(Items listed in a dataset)
───
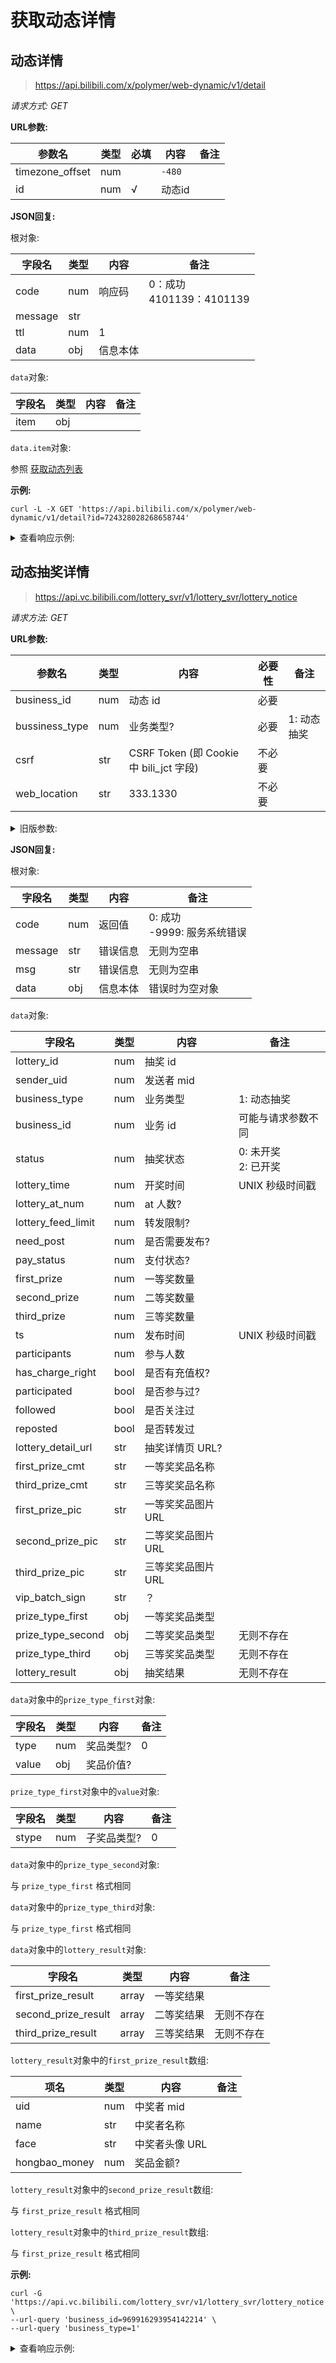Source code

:# 获取动态详情

## 动态详情

> https://api.bilibili.com/x/polymer/web-dynamic/v1/detail

*请求方式: GET*

**URL参数:**

| 参数名             | 类型  | 必填  | 内容     | 备注  |
|-----------------|-----|-----|--------|-----|
| timezone_offset | num |     | `-480` |     |
| id              | num | √   | 动态id   |     |

**JSON回复:**

根对象:

| 字段名     | 类型  | 内容   | 备注                       |
|---------|-----|------|--------------------------|
| code    | num | 响应码  | 0：成功<br/>4101139：4101139 |
| message | str |      |                          |
| ttl     | num | 1    |                          |
| data    | obj | 信息本体 |                          |

`data`对象:

| 字段名  | 类型  | 内容  | 备注  |
|------|-----|-----|-----|
| item | obj |     |     |

`data.item`对象:

参照 [获取动态列表](./all.md#获取动态列表)

**示例:**

```shell
curl -L -X GET 'https://api.bilibili.com/x/polymer/web-dynamic/v1/detail?id=724328028268658744'
```

<details>
<summary>查看响应示例:</summary>

```json
{
  "code": 0,
  "message": "0",
  "ttl": 1,
  "data": {
    "item": {
      "basic": {
        "comment_id_str": "724328028268658744",
        "comment_type": 17,
        "like_icon": {
          "action_url": "",
          "end_url": "",
          "id": 0,
          "start_url": ""
        },
        "rid_str": "724328032624443401"
      },
      "id_str": "724328028268658744",
      "modules": {
        "module_author": {
          "face": "https://i2.hdslb.com/bfs/face/876bf5dfa8c583acb5f8689fc923077f6a2aba23.jpg",
          "face_nft": false,
          "following": null,
          "jump_url": "//space.bilibili.com/11357018/dynamic",
          "label": "",
          "mid": 11357018,
          "name": "动画魂-Anitama",
          "official_verify": {
            "desc": "",
            "type": 0
          },
          "pendant": {
            "expire": 0,
            "image": "",
            "image_enhance": "",
            "image_enhance_frame": "",
            "name": "",
            "pid": 0
          },
          "pub_action": "",
          "pub_location_text": "",
          "pub_time": "2022-11-03 22:02",
          "pub_ts": 1667484162,
          "type": "AUTHOR_TYPE_NORMAL",
          "vip": {
            "avatar_subscript": 1,
            "avatar_subscript_url": "",
            "due_date": 1685808000000,
            "label": {
              "bg_color": "#FB7299",
              "bg_style": 1,
              "border_color": "",
              "img_label_uri_hans": "",
              "img_label_uri_hans_static": "https://i0.hdslb.com/bfs/vip/8d4f8bfc713826a5412a0a27eaaac4d6b9ede1d9.png",
              "img_label_uri_hant": "",
              "img_label_uri_hant_static": "https://i0.hdslb.com/bfs/activity-plat/static/20220614/e369244d0b14644f5e1a06431e22a4d5/VEW8fCC0hg.png",
              "label_theme": "annual_vip",
              "path": "",
              "text": "年度大会员",
              "text_color": "#FFFFFF",
              "use_img_label": true
            },
            "nickname_color": "#FB7299",
            "status": 1,
            "theme_type": 0,
            "type": 2
          }
        },
        "module_dynamic": {
          "additional": null,
          "desc": {
            "rich_text_nodes": [
              {
                "orig_text": "恭喜 @羽希plume @晕乎菌 中奖，已私信联系。——全天加码放水，红包力度很大，打开手淘搜“我爱你红包”，红包每天可以领，积少成多。 ——明天早上9点开另外一则抽奖，有打扰请多保函。\n",
                "text": "恭喜 @羽希plume @晕乎菌 中奖，已私信联系。——全天加码放水，红包力度很大，打开手淘搜“我爱你红包”，红包每天可以领，积少成多。 ——明天早上9点开另外一则抽奖，有打扰请多保函。\n",
                "type": "RICH_TEXT_NODE_TYPE_TEXT"
              }
            ],
            "text": "恭喜 @羽希plume @晕乎菌 中奖，已私信联系。——全天加码放水，红包力度很大，打开手淘搜“我爱你红包”，红包每天可以领，积少成多。 ——明天早上9点开另外一则抽奖，有打扰请多保函。\n"
          },
          "major": null,
          "topic": null
        },
        "module_more": {
          "three_point_items": [
            {
              "label": "举报",
              "type": "THREE_POINT_REPORT"
            }
          ]
        },
        "module_stat": {
          "comment": {
            "count": 5,
            "forbidden": false
          },
          "forward": {
            "count": 1,
            "forbidden": false
          },
          "like": {
            "count": 170,
            "forbidden": false,
            "status": false
          }
        }
      },
      "orig": {
        "basic": {
          "comment_id_str": "",
          "comment_type": 0,
          "like_icon": {
            "action_url": "",
            "end_url": "",
            "id": 0,
            "start_url": ""
          },
          "rid_str": ""
        },
        "id_str": "720590749615259664",
        "modules": {
          "module_author": {
            "face": "https://i2.hdslb.com/bfs/face/876bf5dfa8c583acb5f8689fc923077f6a2aba23.jpg",
            "face_nft": false,
            "following": null,
            "jump_url": "//space.bilibili.com/11357018/dynamic",
            "label": "",
            "mid": 11357018,
            "name": "动画魂-Anitama",
            "official_verify": {
              "desc": "",
              "type": 0
            },
            "pendant": {
              "expire": 0,
              "image": "",
              "image_enhance": "",
              "image_enhance_frame": "",
              "name": "",
              "pid": 0
            },
            "pub_action": "",
            "pub_time": "",
            "pub_ts": 1666614008,
            "type": "AUTHOR_TYPE_NORMAL",
            "vip": {
              "avatar_subscript": 1,
              "avatar_subscript_url": "",
              "due_date": 1685808000000,
              "label": {
                "bg_color": "#FB7299",
                "bg_style": 1,
                "border_color": "",
                "img_label_uri_hans": "",
                "img_label_uri_hans_static": "https://i0.hdslb.com/bfs/vip/8d4f8bfc713826a5412a0a27eaaac4d6b9ede1d9.png",
                "img_label_uri_hant": "",
                "img_label_uri_hant_static": "https://i0.hdslb.com/bfs/activity-plat/static/20220614/e369244d0b14644f5e1a06431e22a4d5/VEW8fCC0hg.png",
                "label_theme": "annual_vip",
                "path": "",
                "text": "年度大会员",
                "text_color": "#FFFFFF",
                "use_img_label": true
              },
              "nickname_color": "#FB7299",
              "status": 1,
              "theme_type": 0,
              "type": 2
            }
          },
          "module_dynamic": {
            "additional": null,
            "desc": {
              "rich_text_nodes": [
                {
                  "orig_text": "​双11天猫红包，超大力度提前发放\n活动很猛，红包很大，加额加量！\n打开手淘搜“我爱你红包”\n打开手淘搜“我爱你红包”\n打开手淘搜“我爱你红包”\n最高可领取28888元\n\n一天可领3次，今天红包额度最大\n越早领取得现金概率越大！\n抽奖=转发+关注",
                  "text": "​双11天猫红包，超大力度提前发放\n活动很猛，红包很大，加额加量！\n打开手淘搜“我爱你红包”\n打开手淘搜“我爱你红包”\n打开手淘搜“我爱你红包”\n最高可领取28888元\n\n一天可领3次，今天红包额度最大\n越早领取得现金概率越大！\n抽奖=转发+关注",
                  "type": "RICH_TEXT_NODE_TYPE_TEXT"
                },
                {
                  "jump_url": "//search.bilibili.com/all?keyword=%23%E4%BA%92%E5%8A%A8%E6%8A%BD%E5%A5%96%23",
                  "orig_text": "#互动抽奖#",
                  "text": "#互动抽奖#",
                  "type": "RICH_TEXT_NODE_TYPE_TOPIC"
                },
                {
                  "orig_text": "\n转+评，留言你领到多少红包\n评论区随机抽取2位，每人补贴50零花钱 ",
                  "text": "\n转+评，留言你领到多少红包\n评论区随机抽取2位，每人补贴50零花钱 ",
                  "type": "RICH_TEXT_NODE_TYPE_TEXT"
                }
              ],
              "text": "​双11天猫红包，超大力度提前发放\n活动很猛，红包很大，加额加量！\n打开手淘搜“我爱你红包”\n打开手淘搜“我爱你红包”\n打开手淘搜“我爱你红包”\n最高可领取28888元\n\n一天可领3次，今天红包额度最大\n越早领取得现金概率越大！\n抽奖=转发+关注#互动抽奖#\n转+评，留言你领到多少红包\n评论区随机抽取2位，每人补贴50零花钱 "
            },
            "major": {
              "draw": {
                "id": 210334026,
                "items": [
                  {
                    "height": 672,
                    "size": 134.85938,
                    "src": "https://i0.hdslb.com/bfs/new_dyn/37c21f8864e47cbeeb7c3e3a66bb250b11357018.jpg",
                    "tags": [],
                    "width": 576
                  }
                ]
              },
              "type": "MAJOR_TYPE_DRAW"
            },
            "topic": null
          }
        },
        "type": "DYNAMIC_TYPE_DRAW",
        "visible": true
      },
      "type": "DYNAMIC_TYPE_FORWARD",
      "visible": true
    }
  }
}
```

</details>

## 动态抽奖详情

> https://api.vc.bilibili.com/lottery_svr/v1/lottery_svr/lottery_notice

*请求方法: GET*

**URL参数:**

| 参数名 | 类型 | 内容     | 必要性 | 备注 |
| ----- | ---- | -------- | ------ | ---- |
| business_id | num | 动态 id | 必要   |      |
| bussiness_type | num | 业务类型? | 必要   | 1: 动态抽奖 |
| csrf | str | CSRF Token (即 Cookie 中 bili_jct 字段) | 不必要 | |
| web_location | str | 333.1330 | 不必要 | |

<details>
<summary>旧版参数:</summary>

| 参数名 | 类型 | 内容     | 必要性 | 备注 |
| ----- | ---- | -------- | ------ | ---- |
| dynamic_id | num | 动态 id | 必要   |      |

</details>

**JSON回复:**

根对象:

| 字段名 | 类型 | 内容 | 备注 |
| - | - | - | - |
| code | num | 返回值 | 0: 成功<br />-9999: 服务系统错误 |
| message | str | 错误信息 | 无则为空串 |
| msg | str | 错误信息 | 无则为空串 |
| data | obj | 信息本体 | 错误时为空对象 |

`data`对象:

| 字段名 | 类型 | 内容 | 备注 |
| - | - | - | - |
| lottery_id | num | 抽奖 id | |
| sender_uid | num | 发送者 mid | |
| business_type | num | 业务类型 | 1: 动态抽奖 |
| business_id | num | 业务 id | 可能与请求参数不同 |
| status | num | 抽奖状态 | 0: 未开奖<br />2: 已开奖 |
| lottery_time | num | 开奖时间 | UNIX 秒级时间戳 |
| lottery_at_num | num | at 人数? | |
| lottery_feed_limit | num | 转发限制? | |
| need_post | num | 是否需要发布? | |
| pay_status | num | 支付状态? | |
| first_prize | num | 一等奖数量 | |
| second_prize | num | 二等奖数量 | |
| third_prize | num | 三等奖数量 | |
| ts | num | 发布时间 | UNIX 秒级时间戳 |
| participants | num | 参与人数 | |
| has_charge_right | bool | 是否有充值权? | |
| participated | bool | 是否参与过? | |
| followed | bool | 是否关注过 | |
| reposted | bool | 是否转发过 | |
| lottery_detail_url | str | 抽奖详情页 URL? | |
| first_prize_cmt | str | 一等奖奖品名称 | |
| third_prize_cmt | str | 三等奖奖品名称 | |
| first_prize_pic | str | 一等奖奖品图片 URL | |
| second_prize_pic | str | 二等奖奖品图片 URL | |
| third_prize_pic | str | 三等奖奖品图片 URL | |
| vip_batch_sign | str | ？ | |
| prize_type_first | obj | 一等奖奖品类型 | |
| prize_type_second | obj | 二等奖奖品类型 | 无则不存在 |
| prize_type_third | obj | 三等奖奖品类型 | 无则不存在 |
| lottery_result | obj | 抽奖结果 | 无则不存在 |

`data`对象中的`prize_type_first`对象:

| 字段名 | 类型 | 内容 | 备注 |
| - | - | - | - |
| type | num | 奖品类型? | 0 |
| value | obj | 奖品价值? | |

`prize_type_first`对象中的`value`对象:

| 字段名 | 类型 | 内容 | 备注 |
| - | - | - | - |
| stype | num | 子奖品类型? | 0 |

`data`对象中的`prize_type_second`对象:

与 `prize_type_first` 格式相同

`data`对象中的`prize_type_third`对象:

与 `prize_type_first` 格式相同

`data`对象中的`lottery_result`对象:

| 字段名 | 类型 | 内容 | 备注 |
| - | - | - | - |
| first_prize_result | array | 一等奖结果 | |
| second_prize_result | array | 二等奖结果 | 无则不存在 |
| third_prize_result | array | 三等奖结果 | 无则不存在 |

`lottery_result`对象中的`first_prize_result`数组:

| 项名 | 类型 | 内容 | 备注 |
| - | - | - | - |
| uid | num | 中奖者 mid | |
| name | str | 中奖者名称 | |
| face | str | 中奖者头像 URL | |
| hongbao_money | num | 奖品金额? | |

`lottery_result`对象中的`second_prize_result`数组:

与 `first_prize_result` 格式相同

`lottery_result`对象中的`third_prize_result`数组:

与 `first_prize_result` 格式相同

**示例:**

```shell
curl -G 'https://api.vc.bilibili.com/lottery_svr/v1/lottery_svr/lottery_notice' \
--url-query 'business_id=969916293954142214' \
--url-query 'business_type=1'
```

<details>
<summary>查看响应示例:</summary>

```json
{
  "code": 0,
  "data": {
    "lottery_id": 314834,
    "sender_uid": 36081646,
    "business_type": 1,
    "business_id": 969916293954142214,
    "status": 2,
    "lottery_time": 1724860800,
    "lottery_at_num": 0,
    "lottery_feed_limit": 1,
    "need_post": 0,
    "pay_status": 0,
    "first_prize": 1,
    "second_prize": 0,
    "third_prize": 0,
    "ts": 1724922650,
    "participants": 9230,
    "has_charge_right": false,
    "participated": false,
    "followed": false,
    "reposted": false,
    "lottery_detail_url": "",
    "first_prize_cmt": "S档门票",
    "third_prize_cmt": "",
    "first_prize_pic": "",
    "second_prize_pic": "",
    "third_prize_pic": "",
    "vip_batch_sign": "",
    "prize_type_first": {
      "type": 0,
      "value": {
        "stype": 0
      }
    },
    "lottery_result": {
      "first_prize_result": [
        {
          "uid": 1014634854,
          "name": "lty世界第一吃货殿下",
          "face": "https://i0.hdslb.com/bfs/face/c746083b15f6761ea75c602661123e68784c6b1c.jpg",
          "hongbao_money": 0
        }
      ]
    }
  },
  "message": "",
  "msg": ""
}
```

</details>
───
• Problem statement: Scan the records for the word "true" and copy every line where it is found.

• Output:
              "use_img_label": true
                "use_img_label": true
        "visible": true
      "visible": true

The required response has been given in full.